** EXERCISE GOAL **
What is the number of lines in these entries that include "println"? Write that number and no other text.

***** DATASET EXCERPTS

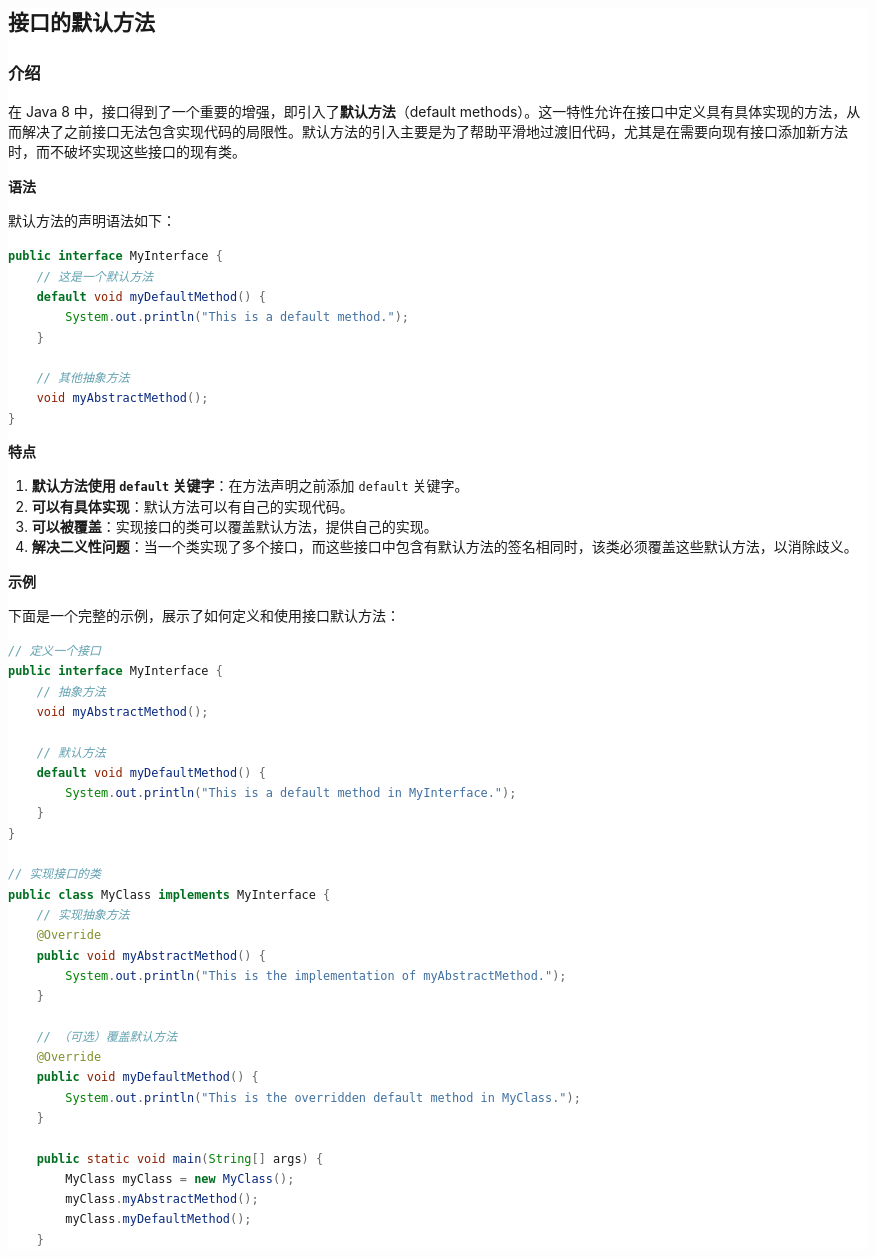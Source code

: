 

## 接口的默认方法



### 介绍

在 Java 8 中，接口得到了一个重要的增强，即引入了**默认方法**（default methods）。这一特性允许在接口中定义具有具体实现的方法，从而解决了之前接口无法包含实现代码的局限性。默认方法的引入主要是为了帮助平滑地过渡旧代码，尤其是在需要向现有接口添加新方法时，而不破坏实现这些接口的现有类。

**语法**

默认方法的声明语法如下：

```java
public interface MyInterface {
    // 这是一个默认方法
    default void myDefaultMethod() {
        System.out.println("This is a default method.");
    }
 
    // 其他抽象方法
    void myAbstractMethod();
}
```

**特点**

1. **默认方法使用 `default` 关键字**：在方法声明之前添加 `default` 关键字。
2. **可以有具体实现**：默认方法可以有自己的实现代码。
3. **可以被覆盖**：实现接口的类可以覆盖默认方法，提供自己的实现。
4. **解决二义性问题**：当一个类实现了多个接口，而这些接口中包含有默认方法的签名相同时，该类必须覆盖这些默认方法，以消除歧义。

**示例**

下面是一个完整的示例，展示了如何定义和使用接口默认方法：

```java
// 定义一个接口
public interface MyInterface {
    // 抽象方法
    void myAbstractMethod();
 
    // 默认方法
    default void myDefaultMethod() {
        System.out.println("This is a default method in MyInterface.");
    }
}
 
// 实现接口的类
public class MyClass implements MyInterface {
    // 实现抽象方法
    @Override
    public void myAbstractMethod() {
        System.out.println("This is the implementation of myAbstractMethod.");
    }
 
    // （可选）覆盖默认方法
    @Override
    public void myDefaultMethod() {
        System.out.println("This is the overridden default method in MyClass.");
    }
 
    public static void main(String[] args) {
        MyClass myClass = new MyClass();
        myClass.myAbstractMethod();
        myClass.myDefaultMethod();
    }
```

**********

** EXERCISE RESPONSE **
4